Among the lines of the records, please find those that contain the word "with" and copy them.

-- Data section follows --

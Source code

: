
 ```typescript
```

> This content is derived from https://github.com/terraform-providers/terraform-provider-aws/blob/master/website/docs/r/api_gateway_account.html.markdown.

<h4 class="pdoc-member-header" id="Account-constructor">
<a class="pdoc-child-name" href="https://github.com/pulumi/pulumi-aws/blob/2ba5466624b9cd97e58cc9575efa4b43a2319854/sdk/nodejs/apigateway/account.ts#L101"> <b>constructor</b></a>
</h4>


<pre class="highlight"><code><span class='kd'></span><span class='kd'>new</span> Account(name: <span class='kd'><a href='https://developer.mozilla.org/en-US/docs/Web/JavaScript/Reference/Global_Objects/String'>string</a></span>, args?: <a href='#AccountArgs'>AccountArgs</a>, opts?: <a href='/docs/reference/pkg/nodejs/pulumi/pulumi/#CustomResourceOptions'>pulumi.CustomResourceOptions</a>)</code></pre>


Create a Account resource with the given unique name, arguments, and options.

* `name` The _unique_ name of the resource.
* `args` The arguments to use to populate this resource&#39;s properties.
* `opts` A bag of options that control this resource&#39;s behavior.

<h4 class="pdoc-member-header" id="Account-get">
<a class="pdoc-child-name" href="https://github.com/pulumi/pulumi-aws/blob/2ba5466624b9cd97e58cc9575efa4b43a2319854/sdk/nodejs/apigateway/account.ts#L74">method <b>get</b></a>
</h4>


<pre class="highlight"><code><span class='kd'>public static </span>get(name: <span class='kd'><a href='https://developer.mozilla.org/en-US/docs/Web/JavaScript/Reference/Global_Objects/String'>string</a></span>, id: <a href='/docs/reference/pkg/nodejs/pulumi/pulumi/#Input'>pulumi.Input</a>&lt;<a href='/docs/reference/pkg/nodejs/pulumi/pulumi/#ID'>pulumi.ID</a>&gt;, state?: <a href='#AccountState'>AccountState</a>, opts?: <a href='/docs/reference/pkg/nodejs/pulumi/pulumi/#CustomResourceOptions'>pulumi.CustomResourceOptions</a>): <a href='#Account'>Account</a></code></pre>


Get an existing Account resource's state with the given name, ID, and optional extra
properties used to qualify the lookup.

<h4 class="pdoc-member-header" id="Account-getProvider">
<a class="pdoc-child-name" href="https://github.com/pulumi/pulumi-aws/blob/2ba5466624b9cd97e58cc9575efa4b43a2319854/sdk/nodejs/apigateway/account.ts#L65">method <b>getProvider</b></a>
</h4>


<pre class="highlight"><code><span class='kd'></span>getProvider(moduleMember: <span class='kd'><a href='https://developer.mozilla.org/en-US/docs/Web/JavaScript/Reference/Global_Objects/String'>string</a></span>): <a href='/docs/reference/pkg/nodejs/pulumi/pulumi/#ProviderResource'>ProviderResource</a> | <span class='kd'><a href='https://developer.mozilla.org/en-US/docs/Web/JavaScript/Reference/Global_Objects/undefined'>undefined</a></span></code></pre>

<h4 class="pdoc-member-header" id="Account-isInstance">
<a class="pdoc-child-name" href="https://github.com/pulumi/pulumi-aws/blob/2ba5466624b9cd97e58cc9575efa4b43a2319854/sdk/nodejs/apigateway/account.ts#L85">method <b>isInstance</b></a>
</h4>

-- Data section concluded --

◆ Your response ◆
Create a Account resource with the given unique name, arguments, and options.
Get an existing Account resource's state with the given name, ID, and optional extra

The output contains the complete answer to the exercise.